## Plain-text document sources

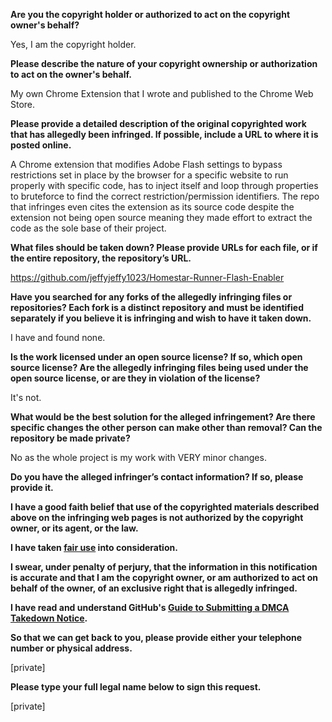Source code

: **Are you the copyright holder or authorized to act on the copyright owner's behalf?**

Yes, I am the copyright holder.

**Please describe the nature of your copyright ownership or authorization to act on the owner's behalf.**

My own Chrome Extension that I wrote and published to the Chrome Web Store.

**Please provide a detailed description of the original copyrighted work that has allegedly been infringed. If possible, include a URL to where it is posted online.**

A Chrome extension that modifies Adobe Flash settings to bypass restrictions set in place by the browser for a specific website to run properly with specific code, has to inject itself and loop through properties to bruteforce to find the correct restriction/permission identifiers. The repo that infringes even cites the extension as its source code despite the extension not being open source meaning they made effort to extract the code as the sole base of their project.

**What files should be taken down? Please provide URLs for each file, or if the entire repository, the repository’s URL.**

https://github.com/jeffyjeffy1023/Homestar-Runner-Flash-Enabler

**Have you searched for any forks of the allegedly infringing files or repositories? Each fork is a distinct repository and must be identified separately if you believe it is infringing and wish to have it taken down.**

I have and found none.

**Is the work licensed under an open source license? If so, which open source license? Are the allegedly infringing files being used under the open source license, or are they in violation of the license?**

It's not.

**What would be the best solution for the alleged infringement? Are there specific changes the other person can make other than removal? Can the repository be made private?**

No as the whole project is my work with VERY minor changes.

**Do you have the alleged infringer’s contact information? If so, please provide it.**

**I have a good faith belief that use of the copyrighted materials described above on the infringing web pages is not authorized by the copyright owner, or its agent, or the law.**

**I have taken <a href="https://www.lumendatabase.org/topics/22">fair use</a> into consideration.**

**I swear, under penalty of perjury, that the information in this notification is accurate and that I am the copyright owner, or am authorized to act on behalf of the owner, of an exclusive right that is allegedly infringed.**

**I have read and understand GitHub's <a href="https://help.github.com/articles/guide-to-submitting-a-dmca-takedown-notice/">Guide to Submitting a DMCA Takedown Notice</a>.**

**So that we can get back to you, please provide either your telephone number or physical address.**

[private]

**Please type your full legal name below to sign this request.**

[private]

## Problem statement
All of the records above are to be written out exactly, minus their images.

## Your solution
Source code

: **Are you the copyright holder or authorized to act on the copyright owner's behalf?**

Yes, I am the copyright holder.

**Please describe the nature of your copyright ownership or authorization to act on the owner's behalf.**

My own Chrome Extension that I wrote and published to the Chrome Web Store.

**Please provide a detailed description of the original copyrighted work that has allegedly been infringed. If possible, include a URL to where it is posted online.**

A Chrome extension that modifies Adobe Flash settings to bypass restrictions set in place by the browser for a specific website to run properly with specific code, has to inject itself and loop through properties to bruteforce to find the correct restriction/permission identifiers. The repo that infringes even cites the extension as its source code despite the extension not being open source meaning they made effort to extract the code as the sole base of their project.

**What files should be taken down? Please provide URLs for each file, or if the entire repository, the repository’s URL.**

https://github.com/jeffyjeffy1023/Homestar-Runner-Flash-Enabler

**Have you searched for any forks of the allegedly infringing files or repositories? Each fork is a distinct repository and must be identified separately if you believe it is infringing and wish to have it taken down.**

I have and found none.

**Is the work licensed under an open source license? If so, which open source license? Are the allegedly infringing files being used under the open source license, or are they in violation of the license?**

It's not.

**What would be the best solution for the alleged infringement? Are there specific changes the other person can make other than removal? Can the repository be made private?**

No as the whole project is my work with VERY minor changes.

**Do you have the alleged infringer’s contact information? If so, please provide it.**

**I have a good faith belief that use of the copyrighted materials described above on the infringing web pages is not authorized by the copyright owner, or its agent, or the law.**

**I have taken <a href="https://www.lumendatabase.org/topics/22">fair use</a> into consideration.**

**I swear, under penalty of perjury, that the information in this notification is accurate and that I am the copyright owner, or am authorized to act on behalf of the owner, of an exclusive right that is allegedly infringed.**

**I have read and understand GitHub's <a href="https://help.github.com/articles/guide-to-submitting-a-dmca-takedown-notice/">Guide to Submitting a DMCA Takedown Notice</a>.**

**So that we can get back to you, please provide either your telephone number or physical address.**

[private]

**Please type your full legal name below to sign this request.**

[private]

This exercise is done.